Below are records. Find each line in them that holds the word "Etsy" and copy it.

◆ EXERCISE DATA:
-- -- --

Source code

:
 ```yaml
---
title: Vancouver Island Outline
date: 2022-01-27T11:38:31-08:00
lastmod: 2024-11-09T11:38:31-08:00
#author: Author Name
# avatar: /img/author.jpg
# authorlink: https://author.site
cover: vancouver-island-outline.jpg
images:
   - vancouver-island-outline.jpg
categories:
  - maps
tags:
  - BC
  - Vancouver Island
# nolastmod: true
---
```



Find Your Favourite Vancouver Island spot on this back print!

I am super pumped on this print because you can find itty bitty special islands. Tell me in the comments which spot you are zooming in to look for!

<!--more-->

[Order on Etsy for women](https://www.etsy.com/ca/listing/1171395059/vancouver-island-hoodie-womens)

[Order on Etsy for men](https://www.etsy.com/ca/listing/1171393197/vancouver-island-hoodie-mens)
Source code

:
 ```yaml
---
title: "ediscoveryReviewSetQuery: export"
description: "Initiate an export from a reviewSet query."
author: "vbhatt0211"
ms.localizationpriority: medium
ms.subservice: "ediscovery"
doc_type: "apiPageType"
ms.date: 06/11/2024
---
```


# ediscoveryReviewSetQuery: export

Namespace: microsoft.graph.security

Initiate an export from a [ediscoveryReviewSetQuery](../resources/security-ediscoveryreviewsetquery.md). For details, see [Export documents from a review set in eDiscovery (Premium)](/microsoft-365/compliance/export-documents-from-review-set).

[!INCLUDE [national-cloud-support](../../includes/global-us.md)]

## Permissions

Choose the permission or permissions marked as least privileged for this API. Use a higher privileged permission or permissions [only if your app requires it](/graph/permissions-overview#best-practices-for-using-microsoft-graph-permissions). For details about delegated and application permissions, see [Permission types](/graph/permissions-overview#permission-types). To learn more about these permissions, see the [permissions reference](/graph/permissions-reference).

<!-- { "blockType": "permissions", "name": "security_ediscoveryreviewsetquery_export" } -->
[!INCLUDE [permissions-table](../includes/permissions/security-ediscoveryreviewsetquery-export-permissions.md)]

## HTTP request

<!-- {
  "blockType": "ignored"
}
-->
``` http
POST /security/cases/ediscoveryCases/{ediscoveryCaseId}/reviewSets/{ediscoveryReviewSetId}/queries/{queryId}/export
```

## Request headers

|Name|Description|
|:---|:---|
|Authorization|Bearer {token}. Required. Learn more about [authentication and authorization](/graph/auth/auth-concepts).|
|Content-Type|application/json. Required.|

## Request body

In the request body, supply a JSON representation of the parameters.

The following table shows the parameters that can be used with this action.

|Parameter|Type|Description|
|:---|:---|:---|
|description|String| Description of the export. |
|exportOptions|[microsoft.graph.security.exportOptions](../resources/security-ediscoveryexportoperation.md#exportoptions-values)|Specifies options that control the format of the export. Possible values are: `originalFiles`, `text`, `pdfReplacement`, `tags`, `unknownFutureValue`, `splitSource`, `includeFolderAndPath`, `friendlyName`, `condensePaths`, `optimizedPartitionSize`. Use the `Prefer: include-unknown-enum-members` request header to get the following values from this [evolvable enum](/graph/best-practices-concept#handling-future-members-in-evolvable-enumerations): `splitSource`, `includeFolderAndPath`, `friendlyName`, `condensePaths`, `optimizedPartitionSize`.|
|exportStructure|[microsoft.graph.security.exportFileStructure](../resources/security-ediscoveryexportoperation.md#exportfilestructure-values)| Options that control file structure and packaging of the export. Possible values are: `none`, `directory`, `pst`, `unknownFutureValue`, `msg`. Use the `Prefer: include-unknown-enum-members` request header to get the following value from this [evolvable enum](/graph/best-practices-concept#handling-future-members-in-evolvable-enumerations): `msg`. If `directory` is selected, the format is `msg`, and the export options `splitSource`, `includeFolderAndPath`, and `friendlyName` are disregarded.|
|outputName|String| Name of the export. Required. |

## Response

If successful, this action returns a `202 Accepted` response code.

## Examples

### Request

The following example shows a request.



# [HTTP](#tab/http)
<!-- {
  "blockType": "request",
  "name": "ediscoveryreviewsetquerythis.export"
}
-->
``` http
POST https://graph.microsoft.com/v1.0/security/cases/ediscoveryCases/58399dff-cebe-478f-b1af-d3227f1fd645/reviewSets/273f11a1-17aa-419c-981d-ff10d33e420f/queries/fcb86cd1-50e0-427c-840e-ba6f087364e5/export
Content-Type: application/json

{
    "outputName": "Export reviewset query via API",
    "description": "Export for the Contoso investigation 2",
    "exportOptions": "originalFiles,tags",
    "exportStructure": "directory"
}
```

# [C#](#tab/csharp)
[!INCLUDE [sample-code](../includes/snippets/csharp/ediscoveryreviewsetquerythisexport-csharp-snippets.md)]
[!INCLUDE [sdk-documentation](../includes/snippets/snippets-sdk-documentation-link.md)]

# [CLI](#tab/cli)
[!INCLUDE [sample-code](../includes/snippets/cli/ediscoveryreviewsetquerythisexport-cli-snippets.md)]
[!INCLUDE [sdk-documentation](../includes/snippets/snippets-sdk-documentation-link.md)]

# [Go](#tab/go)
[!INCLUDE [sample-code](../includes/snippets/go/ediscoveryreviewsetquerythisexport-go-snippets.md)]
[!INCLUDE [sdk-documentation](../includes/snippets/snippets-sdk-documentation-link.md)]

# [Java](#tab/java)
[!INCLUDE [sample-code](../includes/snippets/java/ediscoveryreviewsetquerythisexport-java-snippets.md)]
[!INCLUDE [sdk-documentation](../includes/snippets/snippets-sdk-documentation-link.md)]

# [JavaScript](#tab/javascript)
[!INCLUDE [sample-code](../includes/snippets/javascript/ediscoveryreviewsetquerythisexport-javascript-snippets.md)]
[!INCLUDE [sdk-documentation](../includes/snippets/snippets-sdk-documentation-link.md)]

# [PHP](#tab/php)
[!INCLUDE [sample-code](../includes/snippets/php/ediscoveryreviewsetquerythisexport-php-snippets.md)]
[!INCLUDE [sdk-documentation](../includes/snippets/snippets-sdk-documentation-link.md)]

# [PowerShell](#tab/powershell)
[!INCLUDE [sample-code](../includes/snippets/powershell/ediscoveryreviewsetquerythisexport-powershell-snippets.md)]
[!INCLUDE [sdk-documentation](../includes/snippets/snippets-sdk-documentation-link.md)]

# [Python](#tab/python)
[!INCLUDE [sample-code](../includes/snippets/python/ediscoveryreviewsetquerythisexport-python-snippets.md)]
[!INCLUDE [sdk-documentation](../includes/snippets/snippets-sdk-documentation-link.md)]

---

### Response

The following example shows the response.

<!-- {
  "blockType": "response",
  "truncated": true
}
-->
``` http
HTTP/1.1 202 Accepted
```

-- -- --

◆ RESULT OF THIS TASK:
[Order on Etsy for women](https://www.etsy.com/ca/listing/1171395059/vancouver-island-hoodie-womens)
[Order on Etsy for men](https://www.etsy.com/ca/listing/1171393197/vancouver-island-hoodie-mens)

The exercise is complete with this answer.